We read about the great architects like Daniel Burnham, Frederick Olmsted, John Root who lived in an era of greats like Edison, Eiffel, PT Barnum, mark Twain, William Cody; just as America was beginning to stamp her mark in the world. Currently our greats are defined by names like Gates, Jobs, Brin, Zuckerberg and so on. Some eras are marked by great conquerors, others by great architects, inventors, thinkers, explorers, engineers, musicians, 'war mongers', scientists, physicists, entrepreneurs and so on. To put it crudely, one can actually also see 'peer pressure' at work here. And they come in waves too... interesting, isn't it?

Photobucket Pictures, Images and Photos

I got my girl to play these notes on the piano.... LOL! Everyone knows this tune! I always knew it as the snake song. Sol Bloom who developed the Midway Plaisance (the amusement park area) at the World Fair, apparently plinked it out as an adhoc measure for the belly dance show for the fair because the musicians had no idea what to play to accompany the dancers. Belly dancing was a new thing then. He was only 23. The young geeky entrepreneurs of our era shouldn't be a surprise to us. Young successful entrepreneurs have been there for a long time, with that same sense of dare to dream.
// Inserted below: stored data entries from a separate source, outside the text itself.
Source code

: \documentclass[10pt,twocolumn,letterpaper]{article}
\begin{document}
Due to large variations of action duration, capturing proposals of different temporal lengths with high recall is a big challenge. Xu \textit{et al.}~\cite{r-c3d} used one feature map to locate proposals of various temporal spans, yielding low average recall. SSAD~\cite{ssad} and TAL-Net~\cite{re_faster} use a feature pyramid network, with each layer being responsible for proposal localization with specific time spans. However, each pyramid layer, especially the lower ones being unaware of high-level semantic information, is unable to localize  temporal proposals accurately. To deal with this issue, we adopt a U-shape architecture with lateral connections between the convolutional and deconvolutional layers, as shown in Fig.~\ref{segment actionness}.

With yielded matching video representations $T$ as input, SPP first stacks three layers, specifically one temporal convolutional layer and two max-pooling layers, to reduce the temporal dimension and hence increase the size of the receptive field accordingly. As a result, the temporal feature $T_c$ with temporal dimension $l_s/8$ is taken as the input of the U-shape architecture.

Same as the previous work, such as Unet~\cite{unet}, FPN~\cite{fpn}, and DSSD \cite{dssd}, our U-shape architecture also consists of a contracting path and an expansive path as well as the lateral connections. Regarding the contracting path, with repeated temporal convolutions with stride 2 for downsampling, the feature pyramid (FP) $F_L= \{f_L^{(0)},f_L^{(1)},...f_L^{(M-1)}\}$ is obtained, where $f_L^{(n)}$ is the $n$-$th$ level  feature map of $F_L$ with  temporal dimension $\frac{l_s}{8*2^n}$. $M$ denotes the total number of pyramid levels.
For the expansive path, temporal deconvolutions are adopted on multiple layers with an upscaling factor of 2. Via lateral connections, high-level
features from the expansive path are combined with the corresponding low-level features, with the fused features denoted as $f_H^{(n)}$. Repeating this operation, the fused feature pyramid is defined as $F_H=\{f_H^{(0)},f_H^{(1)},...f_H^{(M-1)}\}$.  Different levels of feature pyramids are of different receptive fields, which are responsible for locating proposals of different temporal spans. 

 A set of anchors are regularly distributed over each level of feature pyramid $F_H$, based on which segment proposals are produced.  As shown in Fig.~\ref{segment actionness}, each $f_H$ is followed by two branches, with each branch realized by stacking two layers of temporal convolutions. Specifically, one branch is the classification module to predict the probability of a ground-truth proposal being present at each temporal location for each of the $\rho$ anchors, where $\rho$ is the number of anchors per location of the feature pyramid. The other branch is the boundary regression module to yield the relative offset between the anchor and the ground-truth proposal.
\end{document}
Also, the rise and fall of the financial markets are more common than one thinks. For every news of impending economic meltdown that sends the financial markets into frenzied worries and sometimes collapse, I learn that recorded history has many of these events too. Every fall precedes a rise... the law of gravity is at work here too. Right now we have the Greek and European crisis. Well, the world has seen many of these. Too bad that the only reference of an economic meltdown that our kids get to read is that of The Great Depression in the 1930s, and that also with such brevity. Our history books in Malaysia are muted to the turmoil and despair that plagued the lives of those badly affected by it. Depressions are more common than we think and I think the study of History in our schools does no justice to prepare us for the global world. People go through depressions too...

One thing I like about reading these days is the speed that I can do cross references on the net. Ours is supposed to be a generation of information free flow. Yet I find it disheartening that many of our kids do not make full use of this innovation. I learned a great deal about the different architectural designs from the wanderings into Google-world in between chapters. And one more thing, the Ferris wheel. The World Fair had the biggest ferris wheel on display. At full capacity, more than 2000 people could be rotated on it! And the engineer who designed and built it was George Ferris.
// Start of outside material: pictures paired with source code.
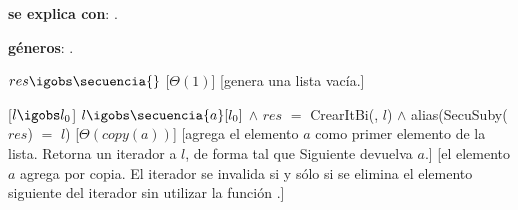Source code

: 
\begin{Interfaz}
  \textbf{se explica con}: .

  \textbf{géneros}: .


  {$res \igobs \secuencia{}$}%
  [$\Theta(1)$]
  [genera una lista vacía.]

  [$l \igobs l_0$]
  {$l \igobs \secuencia{a}[l_0]$ $\land$ $res$ $=$ CrearItBi(\secuencia{}, $l$) $\land$ alias(SecuSuby($res$) $=$ $l$)}
  [$\Theta(copy(a))$]
  [agrega el elemento $a$ como primer elemento de la lista.  Retorna un iterador a $l$, de forma tal que Siguiente devuelva $a$.]
  [el elemento $a$ agrega por copia. El iterador se invalida si y sólo si se elimina el elemento siguiente del iterador sin utilizar la función .]


\end{Interfaz}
But above everything else, I realize too that for all that we achieve and own, they matter not to us when the final curtain is drawn. All that is left eventually are just memories and they too, turn hazy after a while. The memories we carry in our head get distorted over time. The same goes for great events. What we remember are basically what is written, rehashed, rephrased to the sway, bend (call it by whatever term) of the writer. It is interesting to note that as Holmes, the serial killer sat in his cell, he wrote his version of his life. In the end, no one really knows how many murders he committed.
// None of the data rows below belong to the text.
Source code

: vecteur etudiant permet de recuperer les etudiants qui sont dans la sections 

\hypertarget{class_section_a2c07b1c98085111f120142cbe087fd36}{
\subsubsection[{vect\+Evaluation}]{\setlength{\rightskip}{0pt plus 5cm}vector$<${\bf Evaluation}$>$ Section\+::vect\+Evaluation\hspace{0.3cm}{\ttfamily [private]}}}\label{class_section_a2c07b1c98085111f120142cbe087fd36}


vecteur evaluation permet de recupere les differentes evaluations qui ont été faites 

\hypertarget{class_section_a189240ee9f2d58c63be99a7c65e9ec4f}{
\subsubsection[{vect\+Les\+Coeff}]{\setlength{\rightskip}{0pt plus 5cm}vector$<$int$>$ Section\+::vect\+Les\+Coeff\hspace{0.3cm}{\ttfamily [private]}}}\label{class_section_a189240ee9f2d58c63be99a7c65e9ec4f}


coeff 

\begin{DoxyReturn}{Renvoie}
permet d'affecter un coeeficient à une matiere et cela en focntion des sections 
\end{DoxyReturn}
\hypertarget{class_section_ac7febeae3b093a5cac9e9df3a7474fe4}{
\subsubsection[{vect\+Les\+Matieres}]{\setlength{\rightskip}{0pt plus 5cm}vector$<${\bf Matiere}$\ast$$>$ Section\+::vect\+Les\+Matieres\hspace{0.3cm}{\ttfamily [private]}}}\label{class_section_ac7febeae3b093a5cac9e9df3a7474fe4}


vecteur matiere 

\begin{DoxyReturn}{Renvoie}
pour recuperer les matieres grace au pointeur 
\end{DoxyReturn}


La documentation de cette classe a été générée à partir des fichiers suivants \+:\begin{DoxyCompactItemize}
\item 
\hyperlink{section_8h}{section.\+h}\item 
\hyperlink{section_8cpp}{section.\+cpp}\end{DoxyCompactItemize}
I like how one section of the Acknowledgement by the writer very much.... as he acknowledged his wife for her help in his work, daughters for showing what matters and dig this.... his dog for showing that nothing matters but dinner! That basically sums up life... Our lives are enriched by our help/soul mates. The kids? Well, they're a joy to have but also a humbling experience too for they teach us priorities. And finally the dog - life is about the present. We should neither dwell too much on the past or the future. The past is a lesson, the future unknown. We can plan but we have no total control over it. And it's for one simple reason. Mortals do not go on forever.

Book 13. Very, very good read. Insightful.